A entrada da turma Nexus, formada pelos concluintes do 3º ano, foi acompanhada pela reitora Guida Aquino; pelo diretor do CAp, Cleilton França dos Santos; pela vice-diretora e patronesse da turma, Alessandra Lima Peres de Oliveira; pelo paraninfo, Gilberto Francisco Alves de Melo; pelos homenageados: professores Floripes Silva Rebouças e Dionatas Ulises de Oliveira Meneguetti; além da inspetora homenageada Suzana dos Santos Cabral.

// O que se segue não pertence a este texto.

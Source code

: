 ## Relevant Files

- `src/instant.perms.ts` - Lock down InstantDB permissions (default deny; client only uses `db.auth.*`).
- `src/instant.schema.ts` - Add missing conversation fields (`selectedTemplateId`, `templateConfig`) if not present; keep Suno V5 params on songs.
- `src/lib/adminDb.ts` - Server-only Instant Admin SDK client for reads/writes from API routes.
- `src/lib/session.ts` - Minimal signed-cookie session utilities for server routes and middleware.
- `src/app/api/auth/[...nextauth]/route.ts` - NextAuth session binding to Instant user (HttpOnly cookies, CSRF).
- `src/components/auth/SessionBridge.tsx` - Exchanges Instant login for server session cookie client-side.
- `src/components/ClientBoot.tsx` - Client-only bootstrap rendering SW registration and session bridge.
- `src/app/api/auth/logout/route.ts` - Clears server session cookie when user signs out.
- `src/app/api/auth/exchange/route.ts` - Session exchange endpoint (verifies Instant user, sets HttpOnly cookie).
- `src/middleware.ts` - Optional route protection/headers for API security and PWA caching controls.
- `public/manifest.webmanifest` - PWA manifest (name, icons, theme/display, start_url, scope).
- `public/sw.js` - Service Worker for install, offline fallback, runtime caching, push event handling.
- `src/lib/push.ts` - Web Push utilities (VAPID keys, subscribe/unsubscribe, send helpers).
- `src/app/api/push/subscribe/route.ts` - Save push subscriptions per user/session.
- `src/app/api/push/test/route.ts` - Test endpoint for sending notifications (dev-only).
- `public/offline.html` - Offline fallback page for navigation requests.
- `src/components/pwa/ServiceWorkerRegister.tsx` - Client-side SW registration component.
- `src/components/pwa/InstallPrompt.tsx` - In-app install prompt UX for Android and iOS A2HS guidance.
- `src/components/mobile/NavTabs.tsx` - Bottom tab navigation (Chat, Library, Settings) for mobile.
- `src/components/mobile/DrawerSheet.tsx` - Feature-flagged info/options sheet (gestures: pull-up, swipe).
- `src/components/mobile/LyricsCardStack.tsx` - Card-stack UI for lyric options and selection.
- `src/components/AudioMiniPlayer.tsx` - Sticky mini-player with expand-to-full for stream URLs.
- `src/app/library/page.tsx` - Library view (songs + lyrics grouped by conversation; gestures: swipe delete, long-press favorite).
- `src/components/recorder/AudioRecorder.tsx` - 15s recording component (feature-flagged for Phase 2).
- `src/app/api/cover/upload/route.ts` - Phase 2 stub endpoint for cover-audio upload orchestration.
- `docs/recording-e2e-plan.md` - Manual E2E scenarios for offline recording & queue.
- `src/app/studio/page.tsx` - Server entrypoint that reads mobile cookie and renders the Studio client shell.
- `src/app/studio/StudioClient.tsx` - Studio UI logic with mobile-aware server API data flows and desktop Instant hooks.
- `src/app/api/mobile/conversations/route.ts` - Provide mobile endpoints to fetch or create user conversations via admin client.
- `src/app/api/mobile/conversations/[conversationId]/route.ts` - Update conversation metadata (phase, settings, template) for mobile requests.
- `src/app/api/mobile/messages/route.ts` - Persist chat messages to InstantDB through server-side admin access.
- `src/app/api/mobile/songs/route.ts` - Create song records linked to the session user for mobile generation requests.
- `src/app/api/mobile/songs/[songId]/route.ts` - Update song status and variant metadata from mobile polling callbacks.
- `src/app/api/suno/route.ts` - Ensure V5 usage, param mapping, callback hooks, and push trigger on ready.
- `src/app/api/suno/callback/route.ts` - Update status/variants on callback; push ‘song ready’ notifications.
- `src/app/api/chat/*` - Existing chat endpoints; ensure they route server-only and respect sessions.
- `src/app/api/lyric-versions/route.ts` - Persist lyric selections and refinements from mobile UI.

Guida destacou a importância do momento para os estudantes, suas famílias e toda a comunidade escolar. Ela parabenizou os formandos pela conquista e reconheceu o papel essencial dos professores, da equipe pedagógica e dos familiares ao longo da caminhada. “Tenho certeza de que esses jovens seguem preparados para os próximos desafios, levando consigo os valores da educação pública, do conhecimento e da cidadania. Que este seja apenas o início de uma trajetória repleta de conquistas. A Ufac continua de portas abertas e aguarda vocês.”

Durante o ato simbólico da colocação do capelo, os concluintes reafirmaram os valores que orientaram sua trajetória escolar. Em nome da turma, a estudante Isabelly Bevilaqua Rodrigues fez o discurso de oradora.
A cerimônia seguiu com a entrega dos diplomas e as homenagens aos professores e profissionais da escola indicados pelos concluintes, encerrando a noite com o registro da foto oficial da turma.